I might even add in a system where the player is able to select certain units to be characters. The characters would be able to have more perks and specialties compared to normal units.


This sounds strange. Since a plausible army is going to have leaders, elite troops and cannon fodder (and you can gently tilt the rules to ensure this structure is respected) it makes little sense to restrict nifty features to a few units only; you reduce flexibility without visible benefits.


Something I want to do to make the game special is that most of the units in the game are characters themselves - I want players to have flexibility. The point of the 'characters system' would be to add more RPG elements in-game. This includes; minor bonuses for a character for certain conditions (for example, +1 damage against units from a certain faction), an ability that helps them win the game (perhaps a temporary morale bonus for all units on your side that may be used once per game), or something the character may craft before battle (for example, a shotgun that shoots double the times a normal shotgun does in a single turn).

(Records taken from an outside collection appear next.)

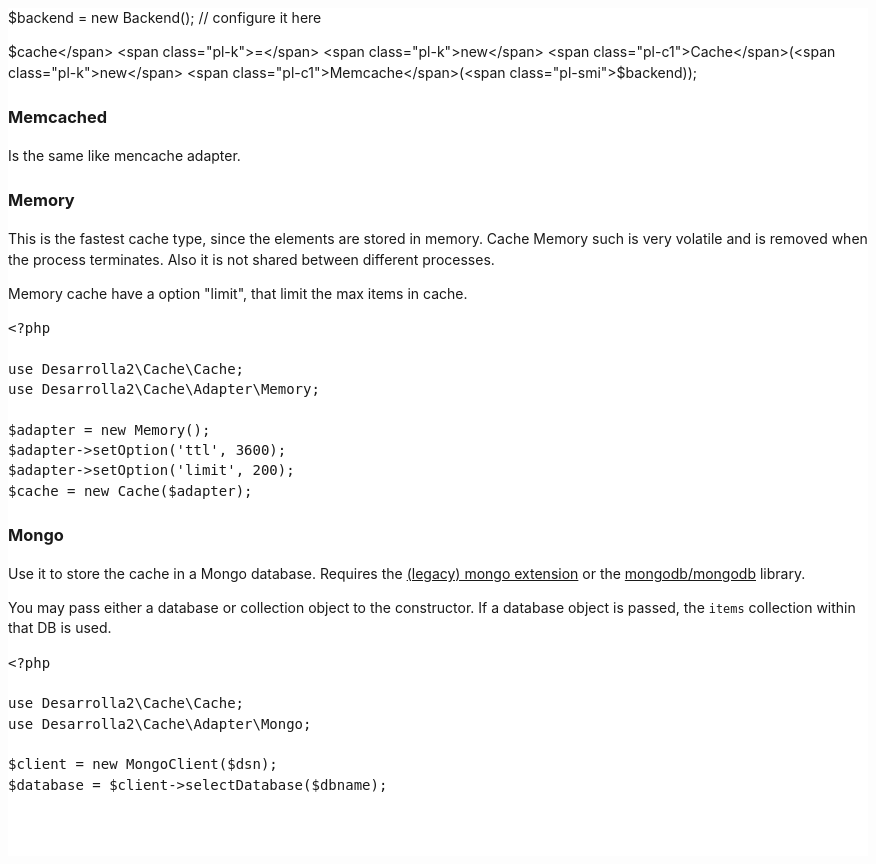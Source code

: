 <span class="pl-s1"><span class="pl-smi">$backend</span> <span class="pl-k">=</span> <span class="pl-k">new</span> <span class="pl-c1">Backend</span>();</span>
<span class="pl-s1"><span class="pl-c">// configure it here</span></span>

<span class="pl-s1"><span class="pl-smi">$cache</span> <span class="pl-k">=</span> <span class="pl-k">new</span> <span class="pl-c1">Cache</span>(<span class="pl-k">new</span> <span class="pl-c1">Memcache</span>(<span class="pl-smi">$backend</span>));</span></pre>
<h3><a id="user-content-memcached" class="anchor" href="https://packagist.org/packages/desarrolla2/cache#user-content-memcached" rel="nofollow noopener external"></a>Memcached</h3>
Is the same like mencache adapter.
<h3><a id="user-content-memory" class="anchor" href="https://packagist.org/packages/desarrolla2/cache#user-content-memory" rel="nofollow noopener external"></a>Memory</h3>
This is the fastest cache type, since the elements are stored in memory. Cache Memory such is very volatile and is removed when the process terminates. Also it is not shared between different processes.

Memory cache have a option "limit", that limit the max items in cache.
<pre><span class="pl-pse">&lt;?php</span>
    
<span class="pl-s1"><span class="pl-k">use</span> <span class="pl-c1">Desarrolla2\Cache\Cache</span>;</span>
<span class="pl-s1"><span class="pl-k">use</span> <span class="pl-c1">Desarrolla2\Cache\Adapter\Memory</span>;</span>

<span class="pl-s1"><span class="pl-smi">$adapter</span> <span class="pl-k">=</span> <span class="pl-k">new</span> <span class="pl-c1">Memory</span>();</span>
<span class="pl-s1"><span class="pl-smi">$adapter</span><span class="pl-k">-&gt;</span>setOption(<span class="pl-s"><span class="pl-pds">'</span>ttl<span class="pl-pds">'</span></span>, <span class="pl-c1">3600</span>);</span>
<span class="pl-s1"><span class="pl-smi">$adapter</span><span class="pl-k">-&gt;</span>setOption(<span class="pl-s"><span class="pl-pds">'</span>limit<span class="pl-pds">'</span></span>, <span class="pl-c1">200</span>);</span>
<span class="pl-s1"><span class="pl-smi">$cache</span> <span class="pl-k">=</span> <span class="pl-k">new</span> <span class="pl-c1">Cache</span>(<span class="pl-smi">$adapter</span>);</span>
</pre>
<h3><a id="user-content-mongo" class="anchor" href="https://packagist.org/packages/desarrolla2/cache#user-content-mongo" rel="nofollow noopener external"></a>Mongo</h3>
Use it to store the cache in a Mongo database. Requires the <a href="http://php.net/mongo" rel="nofollow noopener external">(legacy) mongo extension</a> or the <a href="https://github.com/mongodb/mongo-php-library" rel="nofollow noopener external">mongodb/mongodb</a> library.

You may pass either a database or collection object to the constructor. If a database object is passed, the <code>items</code> collection within that DB is used.
<pre><span class="pl-pse">&lt;?php</span>

<span class="pl-s1"><span class="pl-k">use</span> <span class="pl-c1">Desarrolla2\Cache\Cache</span>;</span>
<span class="pl-s1"><span class="pl-k">use</span> <span class="pl-c1">Desarrolla2\Cache\Adapter\Mongo</span>;</span>

<span class="pl-s1"><span class="pl-smi">$client</span> <span class="pl-k">=</span> <span class="pl-k">new</span> <span class="pl-c1">MongoClient</span>(<span class="pl-smi">$dsn</span>);</span>
<span class="pl-s1"><span class="pl-smi">$database</span> <span class="pl-k">=</span> <span class="pl-smi">$client</span><span class="pl-k">-&gt;</span>selectDatabase(<span class="pl-smi">$dbname</span>);</span>
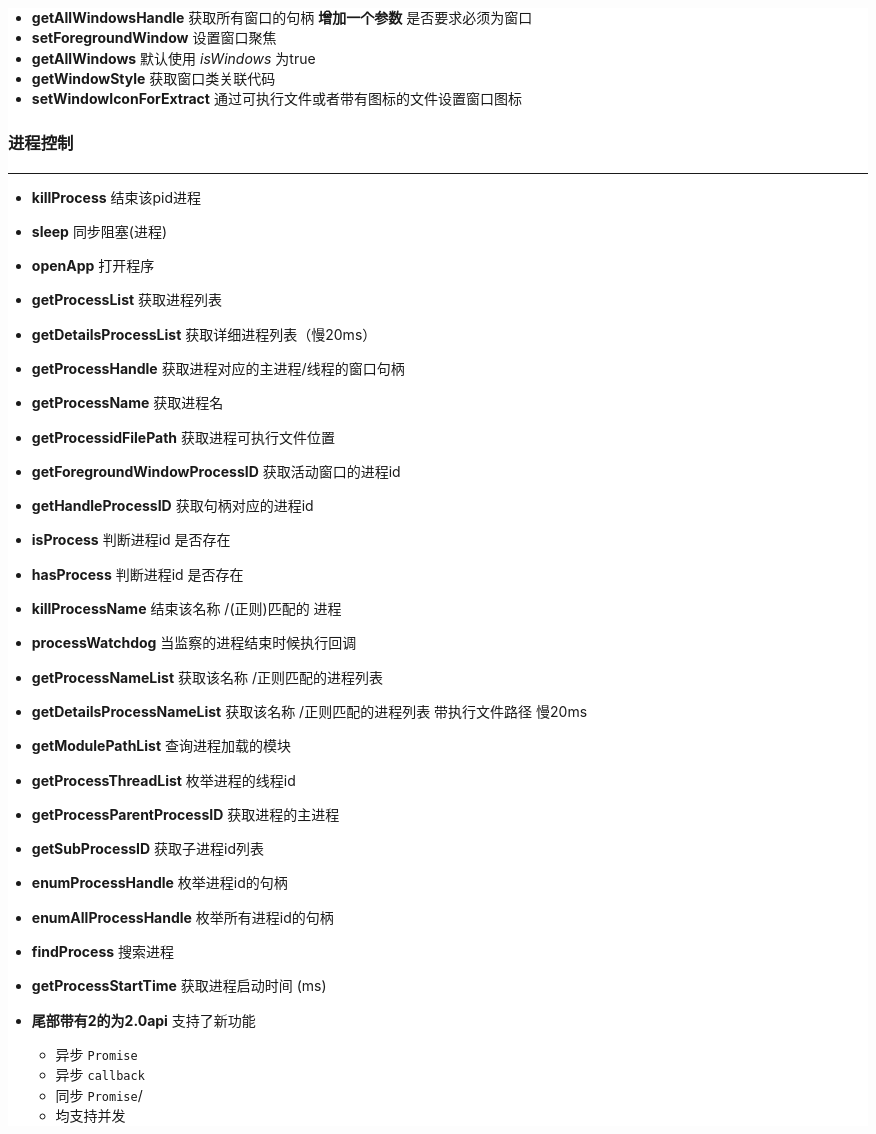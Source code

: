 - **getAllWindowsHandle**  获取所有窗口的句柄 **增加一个参数** 是否要求必须为窗口
- **setForegroundWindow**  设置窗口聚焦
- **getAllWindows** 默认使用 *isWindows* 为true
- **getWindowStyle**  获取窗口类关联代码
- **setWindowIconForExtract**  通过可执行文件或者带有图标的文件设置窗口图标

### 进程控制

----------------------------------

- **killProcess** 结束该pid进程

- **sleep** 同步阻塞(进程)

- **openApp** 打开程序

- **getProcessList** 获取进程列表

- **getDetailsProcessList** 获取详细进程列表（慢20ms）

- **getProcessHandle** 获取进程对应的主进程/线程的窗口句柄

- **getProcessName** 获取进程名

- **getProcessidFilePath** 获取进程可执行文件位置

- **getForegroundWindowProcessID** 获取活动窗口的进程id

- **getHandleProcessID** 获取句柄对应的进程id

- **isProcess** 判断进程id 是否存在

- **hasProcess** 判断进程id 是否存在

- **killProcessName** 结束该名称 /(正则)匹配的   进程

- **processWatchdog** 当监察的进程结束时候执行回调

- **getProcessNameList**  获取该名称 /正则匹配的进程列表

- **getDetailsProcessNameList**  获取该名称 /正则匹配的进程列表 带执行文件路径 慢20ms

- **getModulePathList** 查询进程加载的模块

- **getProcessThreadList** 枚举进程的线程id

- **getProcessParentProcessID** 获取进程的主进程

- **getSubProcessID** 获取子进程id列表

- **enumProcessHandle**  枚举进程id的句柄

- **enumAllProcessHandle** 枚举所有进程id的句柄

- **findProcess** 搜索进程

- **getProcessStartTime** 获取进程启动时间 (ms)

- **尾部带有2的为2.0api**   支持了新功能

  - 异步 `Promise` 
  - 异步 `callback`
  - 同步 `Promise`/  
  - 均支持并发
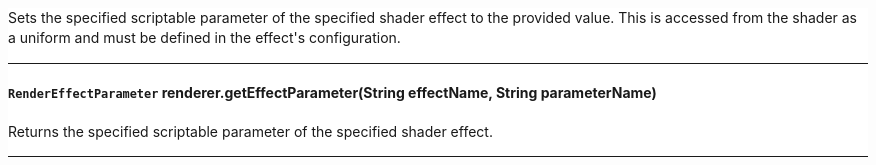 Sets the specified scriptable parameter of the specified shader effect to the provided value. 
This is accessed from the shader as a uniform and must be defined in the effect's configuration.

---

#### `RenderEffectParameter` renderer.getEffectParameter(String effectName, String parameterName)

Returns the specified scriptable parameter of the specified shader effect.

---
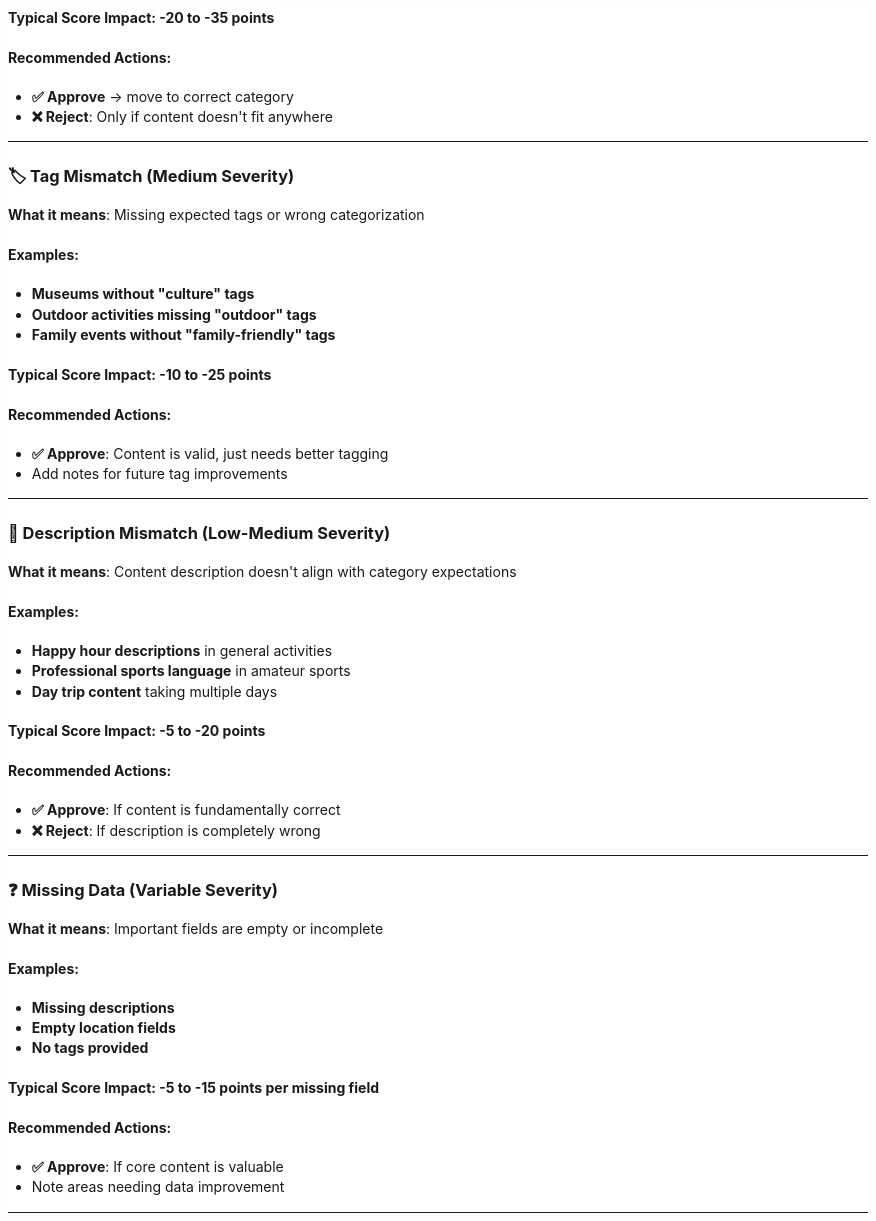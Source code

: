 #### **Typical Score Impact**: -20 to -35 points

#### **Recommended Actions:**
- **✅ Approve** → move to correct category
- **❌ Reject**: Only if content doesn't fit anywhere

---

### **🏷️ Tag Mismatch** (Medium Severity)
**What it means**: Missing expected tags or wrong categorization

#### **Examples:**
- **Museums without "culture" tags**
- **Outdoor activities missing "outdoor" tags**
- **Family events without "family-friendly" tags**

#### **Typical Score Impact**: -10 to -25 points

#### **Recommended Actions:**
- **✅ Approve**: Content is valid, just needs better tagging
- Add notes for future tag improvements

---

### **📝 Description Mismatch** (Low-Medium Severity)
**What it means**: Content description doesn't align with category expectations

#### **Examples:**
- **Happy hour descriptions** in general activities
- **Professional sports language** in amateur sports
- **Day trip content** taking multiple days

#### **Typical Score Impact**: -5 to -20 points

#### **Recommended Actions:**
- **✅ Approve**: If content is fundamentally correct
- **❌ Reject**: If description is completely wrong

---

### **❓ Missing Data** (Variable Severity)
**What it means**: Important fields are empty or incomplete

#### **Examples:**
- **Missing descriptions**
- **Empty location fields**
- **No tags provided**

#### **Typical Score Impact**: -5 to -15 points per missing field

#### **Recommended Actions:**
- **✅ Approve**: If core content is valuable
- Note areas needing data improvement

---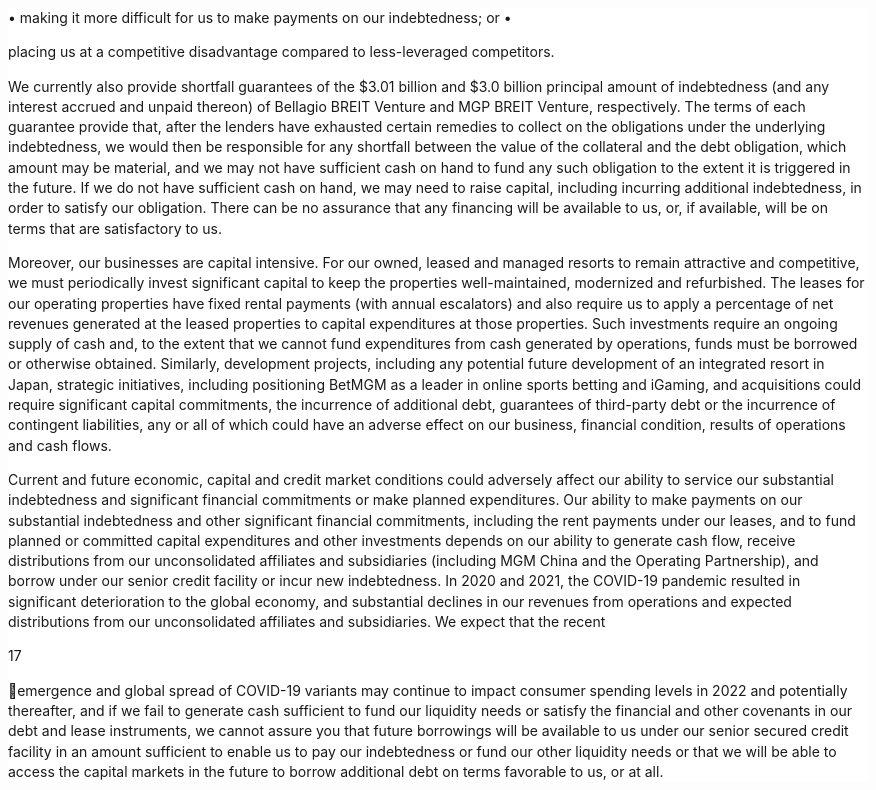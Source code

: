 • making it more difficult for us to make payments on our indebtedness; or
•

placing us at a competitive disadvantage compared to less-leveraged competitors.

We currently also provide shortfall guarantees of the $3.01 billion and $3.0 billion principal amount of indebtedness (and any interest accrued and unpaid
thereon) of Bellagio BREIT Venture and MGP BREIT Venture, respectively. The terms of each guarantee provide that, after the lenders have exhausted certain
remedies to collect on the obligations under the underlying indebtedness, we would then be responsible for any shortfall between the value of the collateral and the
debt obligation, which amount may be material, and we may not have sufficient cash on hand to fund any such obligation to the extent it is triggered in the future.
If we do not have sufficient cash on hand, we may need to raise capital, including incurring additional indebtedness, in order to satisfy our obligation. There can be
no assurance that any financing will be available to us, or, if available, will be on terms that are satisfactory to us.

Moreover, our businesses are capital intensive. For our owned, leased and managed resorts to remain attractive and competitive, we must periodically invest
significant capital to keep the properties well-maintained, modernized and refurbished. The leases for our operating properties have fixed rental payments (with
annual  escalators)  and  also  require  us  to  apply  a  percentage  of  net  revenues  generated  at  the  leased  properties  to  capital  expenditures  at  those  properties.  Such
investments require an ongoing supply of cash and, to the extent that we cannot fund expenditures from cash generated by operations, funds must be borrowed or
otherwise  obtained.  Similarly,  development  projects,  including  any  potential  future  development  of  an  integrated  resort  in  Japan,  strategic  initiatives,  including
positioning BetMGM as a leader in online sports betting and iGaming, and acquisitions could require significant capital commitments, the incurrence of additional
debt, guarantees of third-party debt or the incurrence of contingent liabilities, any or all of which could have an adverse effect on our business, financial condition,
results of operations and cash flows.

Current  and  future  economic,  capital  and  credit  market  conditions  could  adversely  affect  our  ability  to  service  our  substantial  indebtedness  and
significant financial commitments or make planned expenditures. Our ability to make payments on our substantial indebtedness and other significant financial
commitments, including the rent payments under our leases, and to fund planned or committed capital expenditures and other investments depends on our ability to
generate cash flow, receive distributions from our unconsolidated affiliates and subsidiaries (including MGM China and the Operating Partnership), and borrow
under our senior credit facility or incur new indebtedness. In 2020 and 2021, the COVID-19 pandemic resulted in significant deterioration to the global economy,
and substantial declines in our revenues from operations and expected distributions from our unconsolidated affiliates and subsidiaries. We expect that the recent

17

emergence and global spread of COVID-19 variants may continue to impact consumer spending levels in 2022 and potentially thereafter, and if we fail to generate
cash  sufficient  to  fund  our  liquidity  needs  or  satisfy  the  financial  and  other  covenants  in  our  debt  and  lease  instruments,  we  cannot  assure  you  that  future
borrowings will be available to us under our senior secured credit facility in an amount sufficient to enable us to pay our indebtedness or fund our other liquidity
needs or that we will be able to access the capital markets in the future to borrow additional debt on terms favorable to us, or at all.
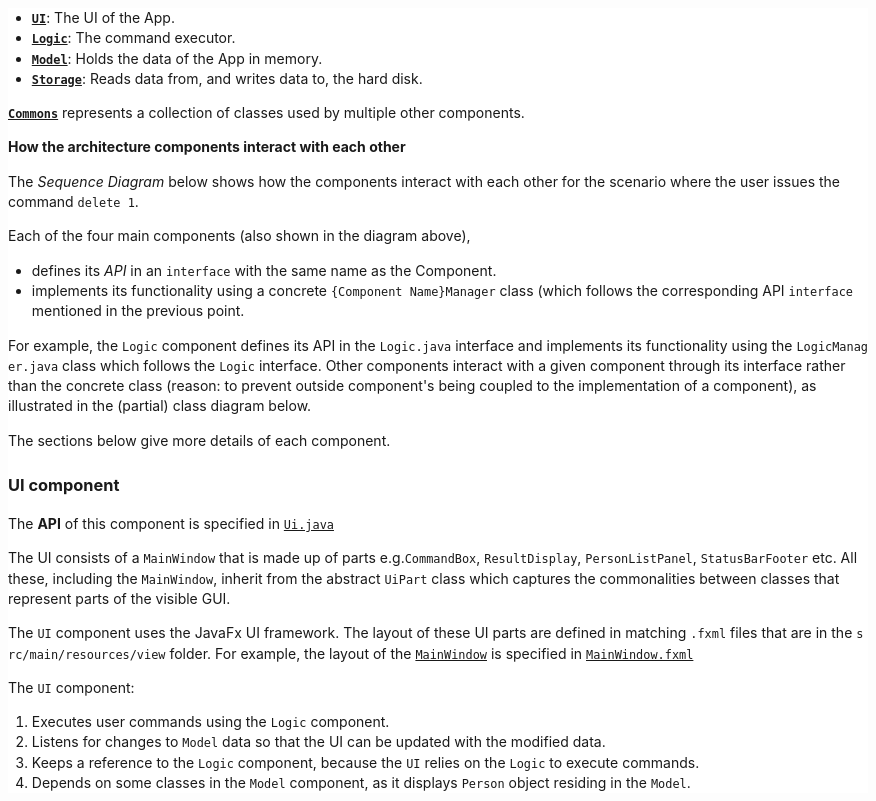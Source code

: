 * [**`UI`**](#ui-component): The UI of the App.
* [**`Logic`**](#logic-component): The command executor.
* [**`Model`**](#model-component): Holds the data of the App in memory.
* [**`Storage`**](#storage-component): Reads data from, and writes data to, the hard disk.

[**`Commons`**](#common-classes) represents a collection of classes used by multiple other components.


**How the architecture components interact with each other**

The *Sequence Diagram* below shows how the components interact with each other for the scenario where the user issues the command `delete 1`.

<puml src="diagrams/ArchitectureSequenceDiagram.puml" width="574" />

Each of the four main components (also shown in the diagram above),

* defines its *API* in an `interface` with the same name as the Component.
* implements its functionality using a concrete `{Component Name}Manager` class (which follows the corresponding API `interface` mentioned in the previous point.

For example, the `Logic` component defines its API in the `Logic.java` interface and implements its functionality using the `LogicManager.java` class which follows the `Logic` interface. Other components interact with a given component through its interface rather than the concrete class (reason: to prevent outside component's being coupled to the implementation of a component), as illustrated in the (partial) class diagram below.

<puml src="diagrams/ComponentManagers.puml" width="300" />

The sections below give more details of each component.


### UI component

The **API** of this component is specified in [`Ui.java`](https://github.com/se-edu/addressbook-level3/tree/master/src/main/java/seedu/address/ui/Ui.java)

<puml src="diagrams/UiClassDiagram.puml" alt="Structure of the UI Component"/>

The UI consists of a `MainWindow` that is made up of parts e.g.`CommandBox`, `ResultDisplay`, `PersonListPanel`, `StatusBarFooter` etc. All these, including the `MainWindow`, inherit from the abstract `UiPart` class which captures the commonalities between classes that represent parts of the visible GUI.

The `UI` component uses the JavaFx UI framework. The layout of these UI parts are defined in matching `.fxml` files that are in the `src/main/resources/view` folder. For example, the layout of the [`MainWindow`](https://github.com/se-edu/addressbook-level3/tree/master/src/main/java/seedu/address/ui/MainWindow.java) is specified in [`MainWindow.fxml`](https://github.com/se-edu/addressbook-level3/tree/master/src/main/resources/view/MainWindow.fxml)

The `UI` component:

1. Executes user commands using the `Logic` component.
2. Listens for changes to `Model` data so that the UI can be updated with the modified data.
3. Keeps a reference to the `Logic` component, because the `UI` relies on the `Logic` to execute commands.
4. Depends on some classes in the `Model` component, as it displays `Person` object residing in the `Model`.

These special features would come at a price though. A character may have a limited amount of points to equal. Each feature would add to the character's total point value, and in the end the character could only equal up to, say, 600 points (the game is much smaller scale than Warhammer, so a normal unit w/ weapons and other equipment would cost about 200 to 300 points).

EDIT: On a side note, 'characters' (or 'special characters') and 'units' are both different things in my game's rules.